**Exercise requirements**
A complete answer lists every line of the material where the string "frame" occurs.
*** Dataset content ***
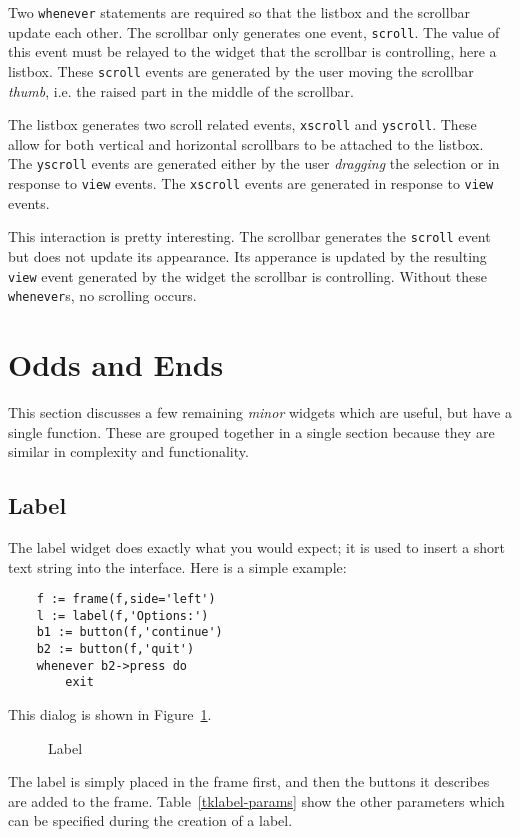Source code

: Two {\tt whenever} statements are required so that the listbox and the scrollbar
update each other. The scrollbar only generates one event, {\tt scroll}. The value
of this event must be relayed to the widget that the scrollbar is controlling, here
a listbox. These {\tt scroll} events are generated by the user moving the scrollbar
{\em thumb}, i.e. the raised part in the middle of the scrollbar.

The listbox generates two scroll related events, {\tt xscroll} and {\tt yscroll}.
These allow for both vertical and horizontal scrollbars to be attached to the listbox.
The {\tt yscroll} events are generated either by the user {\em dragging} the selection
or in response to {\tt view} events. The {\tt xscroll} events are generated in response
to {\tt view} events.

This interaction is pretty interesting. The scrollbar generates the {\tt scroll} event
but does not update its appearance. Its apperance is updated by the resulting {\tt view}
event generated by the widget the scrollbar is controlling. Without these
{\tt whenever}s, no scrolling occurs.
\FloatBarrier

\section{Odds and Ends}
This section discusses a few remaining {\em minor} widgets which 
are useful, but have a single function. These are grouped together in a single
section because they are similar in complexity and functionality.

\subsection{Label}
The label widget does exactly what you would expect; it is used to insert a short
text string into the interface. Here is a simple example:
\begin{verbatim}
    f := frame(f,side='left')
    l := label(f,'Options:')
    b1 := button(f,'continue')
    b2 := button(f,'quit')
    whenever b2->press do
        exit
\end{verbatim}
This dialog is shown in Figure~\ref{tklabel}.
\begin{figure}[thb]
\centerline{}
\caption{ Label }
\label{tklabel}
\end{figure}
The label is simply placed in the frame first, and then the buttons it
describes are added to the frame. Table~\ref{tklabel-params} show the other
parameters which can be specified during the creation of a label.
*** End of Dataset content ***
**Written response**
    f := frame(f,side='left')
The label is simply placed in the frame first, and then the buttons it
describes are added to the frame. Table~\ref{tklabel-params} show the other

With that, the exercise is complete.